Mine do the same thing when braking somewhat hard and I asked the dealership to check the brakes while I had it in for a Schedule A maintenance and the ABC pump replacement. If you're in there for something else, it's almost no problem for them to check that out for you. They said the pads had over half the material left and the rotors looked excellent. The squeaking is probably just light glazing which I'll try and remedy by doing the old "brake in reverse" trick. We'll see if it helps.

Originally Posted by armic777
But they also said, if brake pads are bad I should get a warning message via sensors on the display but I dont have such message on the screen as of now.
You should get a warning once the pads get to about 1/4 or less left. After finding out that my pads were fine, I think I'll just go by the warning indicator from now on while periodically doing my own manual checks on the pads.

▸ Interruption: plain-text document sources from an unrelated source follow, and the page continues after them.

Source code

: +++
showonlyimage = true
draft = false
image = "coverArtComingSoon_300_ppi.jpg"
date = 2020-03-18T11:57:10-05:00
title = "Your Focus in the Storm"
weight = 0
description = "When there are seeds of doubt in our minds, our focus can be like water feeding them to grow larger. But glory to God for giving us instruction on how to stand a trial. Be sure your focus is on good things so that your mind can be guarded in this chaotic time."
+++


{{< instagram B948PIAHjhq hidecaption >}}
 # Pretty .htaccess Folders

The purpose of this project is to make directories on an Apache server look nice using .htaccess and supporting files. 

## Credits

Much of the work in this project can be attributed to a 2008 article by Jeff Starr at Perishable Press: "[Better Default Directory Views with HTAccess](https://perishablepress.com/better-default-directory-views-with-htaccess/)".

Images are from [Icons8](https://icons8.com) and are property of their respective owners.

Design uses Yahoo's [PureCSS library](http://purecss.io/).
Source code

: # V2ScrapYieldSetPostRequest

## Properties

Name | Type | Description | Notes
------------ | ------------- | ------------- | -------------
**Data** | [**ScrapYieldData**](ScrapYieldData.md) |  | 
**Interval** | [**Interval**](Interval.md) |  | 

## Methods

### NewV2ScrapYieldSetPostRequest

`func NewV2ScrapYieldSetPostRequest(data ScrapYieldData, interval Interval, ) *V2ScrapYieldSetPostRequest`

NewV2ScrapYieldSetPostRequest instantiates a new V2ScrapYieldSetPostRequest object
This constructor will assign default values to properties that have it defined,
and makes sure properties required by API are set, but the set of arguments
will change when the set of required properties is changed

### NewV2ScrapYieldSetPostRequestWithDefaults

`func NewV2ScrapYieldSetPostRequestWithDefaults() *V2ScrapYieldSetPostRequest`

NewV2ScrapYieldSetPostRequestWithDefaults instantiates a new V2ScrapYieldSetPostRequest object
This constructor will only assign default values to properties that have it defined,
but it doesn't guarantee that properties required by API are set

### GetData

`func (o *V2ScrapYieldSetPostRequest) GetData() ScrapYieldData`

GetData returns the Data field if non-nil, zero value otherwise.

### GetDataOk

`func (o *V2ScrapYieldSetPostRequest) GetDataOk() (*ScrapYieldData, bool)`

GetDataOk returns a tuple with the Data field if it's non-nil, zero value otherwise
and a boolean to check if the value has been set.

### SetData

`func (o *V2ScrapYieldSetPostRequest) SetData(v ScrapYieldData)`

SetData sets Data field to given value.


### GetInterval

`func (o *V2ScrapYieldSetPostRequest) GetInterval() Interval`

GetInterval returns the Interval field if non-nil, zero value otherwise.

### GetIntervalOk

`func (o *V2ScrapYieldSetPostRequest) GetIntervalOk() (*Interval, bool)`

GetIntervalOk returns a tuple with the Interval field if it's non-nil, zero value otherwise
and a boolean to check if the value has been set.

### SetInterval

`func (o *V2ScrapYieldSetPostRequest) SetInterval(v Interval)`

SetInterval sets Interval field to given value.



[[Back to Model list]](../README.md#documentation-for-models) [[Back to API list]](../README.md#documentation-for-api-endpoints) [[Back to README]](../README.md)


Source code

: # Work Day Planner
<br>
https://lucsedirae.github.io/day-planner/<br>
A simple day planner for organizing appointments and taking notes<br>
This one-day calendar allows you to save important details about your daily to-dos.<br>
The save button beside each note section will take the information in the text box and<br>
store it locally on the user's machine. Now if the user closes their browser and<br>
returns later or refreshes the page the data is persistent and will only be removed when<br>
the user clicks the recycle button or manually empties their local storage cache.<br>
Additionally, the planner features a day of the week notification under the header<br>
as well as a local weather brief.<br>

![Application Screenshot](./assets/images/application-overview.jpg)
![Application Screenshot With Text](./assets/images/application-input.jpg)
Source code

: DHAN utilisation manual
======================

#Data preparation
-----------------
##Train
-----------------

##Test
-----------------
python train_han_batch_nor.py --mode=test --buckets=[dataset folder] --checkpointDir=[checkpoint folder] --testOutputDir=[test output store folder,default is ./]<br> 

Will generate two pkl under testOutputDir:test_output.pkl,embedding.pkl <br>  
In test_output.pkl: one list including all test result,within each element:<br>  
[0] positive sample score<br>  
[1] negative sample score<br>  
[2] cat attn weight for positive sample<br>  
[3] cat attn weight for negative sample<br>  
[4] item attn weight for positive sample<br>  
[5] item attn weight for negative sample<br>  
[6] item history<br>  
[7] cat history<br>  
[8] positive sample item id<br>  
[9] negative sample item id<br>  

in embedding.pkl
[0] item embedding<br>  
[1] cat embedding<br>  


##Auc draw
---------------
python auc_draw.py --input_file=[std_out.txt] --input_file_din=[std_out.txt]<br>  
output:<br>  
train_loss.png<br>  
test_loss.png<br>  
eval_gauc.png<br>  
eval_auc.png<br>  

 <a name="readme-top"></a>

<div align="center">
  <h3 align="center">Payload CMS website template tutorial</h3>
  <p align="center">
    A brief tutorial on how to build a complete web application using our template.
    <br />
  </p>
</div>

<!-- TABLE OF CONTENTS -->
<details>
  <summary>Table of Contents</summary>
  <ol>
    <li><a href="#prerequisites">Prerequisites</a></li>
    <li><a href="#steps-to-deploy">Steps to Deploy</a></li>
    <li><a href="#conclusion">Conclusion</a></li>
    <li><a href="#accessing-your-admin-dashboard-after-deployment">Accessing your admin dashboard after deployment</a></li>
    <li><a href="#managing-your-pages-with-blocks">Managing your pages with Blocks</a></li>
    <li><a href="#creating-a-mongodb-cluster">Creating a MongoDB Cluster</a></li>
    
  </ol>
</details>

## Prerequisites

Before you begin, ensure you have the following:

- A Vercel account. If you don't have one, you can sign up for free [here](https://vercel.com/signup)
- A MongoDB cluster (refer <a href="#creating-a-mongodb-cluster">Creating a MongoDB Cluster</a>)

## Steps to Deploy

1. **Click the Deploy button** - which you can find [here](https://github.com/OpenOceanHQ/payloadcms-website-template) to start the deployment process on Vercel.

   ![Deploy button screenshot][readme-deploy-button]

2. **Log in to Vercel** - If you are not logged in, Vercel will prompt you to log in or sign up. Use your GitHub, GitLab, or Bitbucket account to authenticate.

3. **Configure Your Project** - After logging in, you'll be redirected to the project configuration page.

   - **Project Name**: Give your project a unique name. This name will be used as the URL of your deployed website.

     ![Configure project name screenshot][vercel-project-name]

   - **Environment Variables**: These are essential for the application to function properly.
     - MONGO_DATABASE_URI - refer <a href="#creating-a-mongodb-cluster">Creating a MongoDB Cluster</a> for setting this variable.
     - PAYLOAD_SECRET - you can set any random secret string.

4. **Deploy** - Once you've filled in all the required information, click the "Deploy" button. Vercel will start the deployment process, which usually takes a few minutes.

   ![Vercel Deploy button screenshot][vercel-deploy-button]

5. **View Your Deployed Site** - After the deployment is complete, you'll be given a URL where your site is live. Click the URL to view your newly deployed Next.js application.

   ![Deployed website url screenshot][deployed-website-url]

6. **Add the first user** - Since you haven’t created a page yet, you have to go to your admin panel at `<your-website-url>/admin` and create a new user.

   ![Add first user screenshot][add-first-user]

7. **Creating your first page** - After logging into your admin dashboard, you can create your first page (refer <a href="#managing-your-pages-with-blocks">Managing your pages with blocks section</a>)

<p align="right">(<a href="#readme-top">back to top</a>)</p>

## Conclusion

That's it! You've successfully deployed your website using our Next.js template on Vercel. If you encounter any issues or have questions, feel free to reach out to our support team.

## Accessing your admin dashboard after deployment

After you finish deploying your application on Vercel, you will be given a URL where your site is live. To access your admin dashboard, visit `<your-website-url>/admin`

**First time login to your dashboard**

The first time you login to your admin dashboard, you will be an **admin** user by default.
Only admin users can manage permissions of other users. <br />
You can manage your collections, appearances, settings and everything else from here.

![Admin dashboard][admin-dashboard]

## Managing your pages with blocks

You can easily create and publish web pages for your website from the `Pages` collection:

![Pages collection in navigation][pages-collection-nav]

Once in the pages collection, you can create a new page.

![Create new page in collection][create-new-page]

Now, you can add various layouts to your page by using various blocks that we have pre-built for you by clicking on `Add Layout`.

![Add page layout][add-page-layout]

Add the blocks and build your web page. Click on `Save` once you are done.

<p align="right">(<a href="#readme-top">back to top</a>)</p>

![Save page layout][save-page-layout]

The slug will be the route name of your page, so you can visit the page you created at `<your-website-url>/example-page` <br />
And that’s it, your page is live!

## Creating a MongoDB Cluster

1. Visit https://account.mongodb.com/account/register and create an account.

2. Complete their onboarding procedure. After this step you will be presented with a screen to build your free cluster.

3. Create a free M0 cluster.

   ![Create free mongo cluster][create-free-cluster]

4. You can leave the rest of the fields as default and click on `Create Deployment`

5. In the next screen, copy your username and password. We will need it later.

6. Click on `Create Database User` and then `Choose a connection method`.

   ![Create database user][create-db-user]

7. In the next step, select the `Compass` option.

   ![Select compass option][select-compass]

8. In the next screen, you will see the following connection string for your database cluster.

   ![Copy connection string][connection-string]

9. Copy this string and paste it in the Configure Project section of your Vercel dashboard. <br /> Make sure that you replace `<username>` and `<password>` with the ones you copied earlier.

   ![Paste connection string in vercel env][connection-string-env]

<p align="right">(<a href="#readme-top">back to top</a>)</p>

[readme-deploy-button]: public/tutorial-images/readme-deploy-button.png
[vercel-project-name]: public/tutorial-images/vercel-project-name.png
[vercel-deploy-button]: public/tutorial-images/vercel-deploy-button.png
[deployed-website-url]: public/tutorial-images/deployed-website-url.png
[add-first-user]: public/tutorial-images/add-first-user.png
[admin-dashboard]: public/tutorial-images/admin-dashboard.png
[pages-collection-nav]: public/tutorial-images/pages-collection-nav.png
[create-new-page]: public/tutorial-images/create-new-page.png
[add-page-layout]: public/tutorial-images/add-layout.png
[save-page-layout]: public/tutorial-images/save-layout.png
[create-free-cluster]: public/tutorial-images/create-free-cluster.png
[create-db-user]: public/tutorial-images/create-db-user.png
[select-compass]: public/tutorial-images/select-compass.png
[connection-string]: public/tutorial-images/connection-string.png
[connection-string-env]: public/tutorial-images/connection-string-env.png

Originally Posted by armic777
I dont want to risk my rotors. Is there a way to check myself without de-assembling the wheels if my brake pads are fine or not?
Yea, like daltex said, depending on your wheel type you should be able to see the pad sitting right up next to the rotor. If you don't see much pad between the rotor and the caliper (or none at all) it may be almost time to get your brakes done.

Personally, I wouldn't trust one of those brake job places with the SL. Sure, they're fine for old Tauruses and Silverados but when it comes to brakes on luxury cars, I think they just see a "fat wallet" and pretty much make up stuff to get more money from you. Especially the old standby, "These rotors can't be turned... we'll have to buy new ones for you (at a 140% markup)."